Has big data brought about a big change in the insurance industry?
Not just big data, but also artificial intelligence, the Internet of Things, blockchain technology and virtual reality are all elements that are transforming the insurance world.

Moreover, we are creating innovation platforms where insurance companies collaborate with start-ups linked to the insurance business. Many of these insurtechs propose predictive models that use big data.

What projects are ongoing in MAPFRE right now?
Within its strategic plan, MAPFRE envisages advanced analytics as one of its initiatives. Within this area, predictive models become a fundamental element in decision-making processes based on the intelligence we garner from all information, including big data. In addition, the SAM 3.0 strategic initiative carries out projects related to new trends in the automobile world, such as the connected or autonomous car, or pay-per-use systems in insurance. In this initiative, new possibilities are being explored for incorporating big data in order to further personalize the insurance offering.

The Corporate Actuarial Area is promoting the use of new predictive techniques, such as machine learning which, together with more traditional techniques, improve the predictive ability of the tariff and technical provision calculation models throughout the MAPFRE companies.

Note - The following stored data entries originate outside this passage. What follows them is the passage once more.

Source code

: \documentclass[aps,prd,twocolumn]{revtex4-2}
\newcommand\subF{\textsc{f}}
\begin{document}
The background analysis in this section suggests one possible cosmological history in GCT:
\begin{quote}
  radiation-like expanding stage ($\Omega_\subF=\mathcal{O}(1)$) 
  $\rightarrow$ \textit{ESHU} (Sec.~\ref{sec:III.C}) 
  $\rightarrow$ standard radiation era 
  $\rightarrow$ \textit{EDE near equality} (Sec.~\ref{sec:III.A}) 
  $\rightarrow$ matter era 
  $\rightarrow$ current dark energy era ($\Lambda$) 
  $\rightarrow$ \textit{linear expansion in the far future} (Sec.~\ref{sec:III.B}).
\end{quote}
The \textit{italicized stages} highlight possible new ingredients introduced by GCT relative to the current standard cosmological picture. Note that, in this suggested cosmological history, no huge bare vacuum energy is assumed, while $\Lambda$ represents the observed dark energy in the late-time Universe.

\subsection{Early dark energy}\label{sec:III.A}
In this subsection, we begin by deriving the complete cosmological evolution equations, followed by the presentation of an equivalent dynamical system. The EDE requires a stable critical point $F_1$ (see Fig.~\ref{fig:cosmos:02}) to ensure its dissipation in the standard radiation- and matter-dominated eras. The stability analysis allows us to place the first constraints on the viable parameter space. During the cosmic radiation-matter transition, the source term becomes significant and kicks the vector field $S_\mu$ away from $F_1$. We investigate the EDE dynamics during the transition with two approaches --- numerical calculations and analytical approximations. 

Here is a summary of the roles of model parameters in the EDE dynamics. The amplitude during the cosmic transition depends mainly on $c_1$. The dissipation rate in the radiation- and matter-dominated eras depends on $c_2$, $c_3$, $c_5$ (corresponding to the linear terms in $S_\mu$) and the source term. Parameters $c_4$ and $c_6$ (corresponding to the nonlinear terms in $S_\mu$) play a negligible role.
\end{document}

What benefits can big data bring us?
It can help improve decisionmaking processes within insurance companies. Moreover, the benefits are also passed on to customers. Firstly, because the companies will be offering products more closely tailored to customers’ specific needs. Secondly, because monitoring behavior via connected devices such as activity bracelets, smartphones or other domestic devices, will enable customers to enhance their knowledge and adopt preventive measures to ensure they look after their health better or make more efficient use of their assets.

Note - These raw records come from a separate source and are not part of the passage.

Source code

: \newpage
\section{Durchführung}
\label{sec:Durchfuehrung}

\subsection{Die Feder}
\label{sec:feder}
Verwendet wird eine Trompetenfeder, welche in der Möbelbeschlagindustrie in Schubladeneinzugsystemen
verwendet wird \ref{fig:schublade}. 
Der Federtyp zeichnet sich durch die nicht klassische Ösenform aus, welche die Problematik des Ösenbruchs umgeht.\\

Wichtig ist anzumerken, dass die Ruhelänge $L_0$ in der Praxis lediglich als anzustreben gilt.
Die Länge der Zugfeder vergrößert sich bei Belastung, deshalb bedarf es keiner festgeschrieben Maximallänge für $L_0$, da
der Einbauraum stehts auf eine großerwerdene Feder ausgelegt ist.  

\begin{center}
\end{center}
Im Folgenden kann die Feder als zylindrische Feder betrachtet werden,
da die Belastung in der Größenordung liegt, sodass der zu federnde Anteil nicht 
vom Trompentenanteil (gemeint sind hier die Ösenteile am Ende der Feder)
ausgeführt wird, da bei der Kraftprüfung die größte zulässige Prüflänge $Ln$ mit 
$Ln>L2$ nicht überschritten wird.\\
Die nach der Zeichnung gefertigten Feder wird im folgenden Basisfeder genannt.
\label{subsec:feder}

There should be a balance between the individualization of the risk and the principle of risk compensation to which insurance is socially committed

What are the challenges posed by big data?
Everything related to the privacy of personal information and, in the insurance field, the possible loss of the risk mutualization component of premium calculations.

With respect to privacy, MAPFRE has mechanisms in place to ensure anonymous processing of customer data and full compliance with the highest standards as regards the protection of personal data.

In relation to the loss of the risk mutualization and compensation component in premium calculations, I believe there should be a balance between the individualization of the risk and the principle of risk compensation to which insurance is socially committed.